Airport authorities said even though snow-clearing teams struggled to keep the runways and aircraft snow free, cancellations and delays at other European airports also had a knock-on effect on the operations in Frankfurt.
An estimated 3,000 air-travellers have been stranded at the Frankfurt Airport, since the travel chaos began on Friday.
Many of them have been put up in hotels by their airlines.
"The entire flight plan at the airport is in disarray," officials said. Europe's busiest airport in London -- Heathrow -- stopped accepting arrivals on Sunday, causing havoc at the start of the Christmas travel rush with thousands of fliers stranded.

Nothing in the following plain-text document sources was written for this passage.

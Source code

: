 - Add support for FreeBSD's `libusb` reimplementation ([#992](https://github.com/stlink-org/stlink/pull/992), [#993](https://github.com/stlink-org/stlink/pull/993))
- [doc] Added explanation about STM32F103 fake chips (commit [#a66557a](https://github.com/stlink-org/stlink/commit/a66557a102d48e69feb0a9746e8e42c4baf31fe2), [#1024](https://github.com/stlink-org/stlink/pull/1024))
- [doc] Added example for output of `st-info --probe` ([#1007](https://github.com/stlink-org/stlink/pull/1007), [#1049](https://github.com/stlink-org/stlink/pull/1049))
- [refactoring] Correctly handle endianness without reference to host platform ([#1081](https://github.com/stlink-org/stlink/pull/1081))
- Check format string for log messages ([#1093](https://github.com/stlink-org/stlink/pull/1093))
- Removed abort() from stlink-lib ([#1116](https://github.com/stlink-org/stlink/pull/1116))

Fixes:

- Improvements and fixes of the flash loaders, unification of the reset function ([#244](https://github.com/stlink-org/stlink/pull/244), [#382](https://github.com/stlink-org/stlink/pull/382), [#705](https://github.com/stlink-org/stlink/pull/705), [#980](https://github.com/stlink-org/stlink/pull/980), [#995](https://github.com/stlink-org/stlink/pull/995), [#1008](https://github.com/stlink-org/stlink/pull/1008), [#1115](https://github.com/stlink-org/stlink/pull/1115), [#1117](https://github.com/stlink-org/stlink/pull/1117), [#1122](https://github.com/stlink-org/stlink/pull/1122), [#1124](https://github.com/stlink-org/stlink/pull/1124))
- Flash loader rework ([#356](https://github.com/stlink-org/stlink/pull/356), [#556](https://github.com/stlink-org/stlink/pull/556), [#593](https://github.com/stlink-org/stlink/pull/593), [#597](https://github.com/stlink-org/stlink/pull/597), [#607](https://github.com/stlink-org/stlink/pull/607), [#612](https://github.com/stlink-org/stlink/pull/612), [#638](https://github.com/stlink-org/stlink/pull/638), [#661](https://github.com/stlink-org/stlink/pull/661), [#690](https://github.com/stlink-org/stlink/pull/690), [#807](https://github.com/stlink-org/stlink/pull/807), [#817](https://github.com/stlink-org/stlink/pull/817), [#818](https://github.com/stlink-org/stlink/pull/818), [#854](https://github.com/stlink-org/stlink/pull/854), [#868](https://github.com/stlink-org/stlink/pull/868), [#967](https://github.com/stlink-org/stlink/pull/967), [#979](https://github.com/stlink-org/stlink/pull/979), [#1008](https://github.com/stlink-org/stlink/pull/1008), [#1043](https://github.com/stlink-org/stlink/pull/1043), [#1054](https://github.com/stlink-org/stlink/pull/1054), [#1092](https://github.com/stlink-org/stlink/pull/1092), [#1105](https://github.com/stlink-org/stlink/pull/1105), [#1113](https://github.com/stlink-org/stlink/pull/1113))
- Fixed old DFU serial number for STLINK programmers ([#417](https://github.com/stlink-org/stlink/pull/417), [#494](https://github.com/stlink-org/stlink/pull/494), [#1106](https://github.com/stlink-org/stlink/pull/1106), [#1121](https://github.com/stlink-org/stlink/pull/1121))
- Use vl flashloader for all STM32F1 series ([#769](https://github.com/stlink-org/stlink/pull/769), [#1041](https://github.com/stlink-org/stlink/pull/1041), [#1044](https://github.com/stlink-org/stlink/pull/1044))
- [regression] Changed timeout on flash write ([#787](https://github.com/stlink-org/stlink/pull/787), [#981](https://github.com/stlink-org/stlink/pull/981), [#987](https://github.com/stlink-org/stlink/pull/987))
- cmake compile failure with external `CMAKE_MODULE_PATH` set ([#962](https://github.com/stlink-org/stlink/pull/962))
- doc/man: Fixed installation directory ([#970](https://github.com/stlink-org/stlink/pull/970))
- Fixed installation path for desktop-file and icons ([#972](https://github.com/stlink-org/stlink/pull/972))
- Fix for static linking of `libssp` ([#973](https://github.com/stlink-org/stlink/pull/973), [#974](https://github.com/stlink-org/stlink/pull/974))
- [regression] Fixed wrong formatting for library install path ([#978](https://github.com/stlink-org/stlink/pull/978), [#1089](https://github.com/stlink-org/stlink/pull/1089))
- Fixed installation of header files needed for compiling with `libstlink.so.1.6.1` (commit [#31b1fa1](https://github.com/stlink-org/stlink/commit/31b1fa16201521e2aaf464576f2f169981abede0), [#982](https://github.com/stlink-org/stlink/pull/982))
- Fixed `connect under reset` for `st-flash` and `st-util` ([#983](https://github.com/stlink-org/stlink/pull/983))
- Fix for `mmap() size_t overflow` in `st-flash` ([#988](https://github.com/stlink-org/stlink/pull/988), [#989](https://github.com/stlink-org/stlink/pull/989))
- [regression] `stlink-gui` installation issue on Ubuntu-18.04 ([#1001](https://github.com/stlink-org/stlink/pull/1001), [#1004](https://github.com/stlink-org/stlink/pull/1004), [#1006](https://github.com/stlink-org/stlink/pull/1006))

The British air-hub said delays and cancellations would spill into next week. Similarly, hundreds of passengers were forced to spend night at London's Gatwick Airport due to cancellations and flight delays.
At Paris' Charles de Gaulle and Orly airports, more than 40 per cent flights were cancelled and many passengers slept in makeshift dormitories.
Over 1,500 passengers spent their second night at the Brussels airport mainly because connection flights from London, Frankfurt or other snow-hit cities are not leaving.
Officials at Amsterdam's Schiphol airport said more than 1,700 beds were "far too less" for around 3,000 passengers stranded there and many of them had to sleep on sofas or on floor.
At Germany's second largest airport in Munich, around 50 flights were cancelled yesterday and around 200 stranded passengers spent the night on camping beds.
Flight delays and cancellations were also reported at the airports in Hamburg, Berlin and Hannover.
Several hundred stranded passengers spent the third consecutive night at Frankfort airport, sleeping on more than 1,000 camping beds, the officials said.
The officials said even if the airport returns to its normal operating schedule on Tuesday, it will take several days to clear the huge backlog of passengers built up in the past few days.
German airlines Lufthansa operated a contingency flight plan for its domestic and European flights, curtailing the number of flights taking off and landing in Frankfurt.
The airline said its new flight schedule, introduced on Saturday, will remain in force till Monday.
The German railways reported that its long-distance trains were operating, but some of them have been delayed.
It also warned passengers that the trains are overcrowded because many stranded airline passengers are taking its service to reach their destinations.
The country's railways too imposed speed restrictions for its high-speed express trains.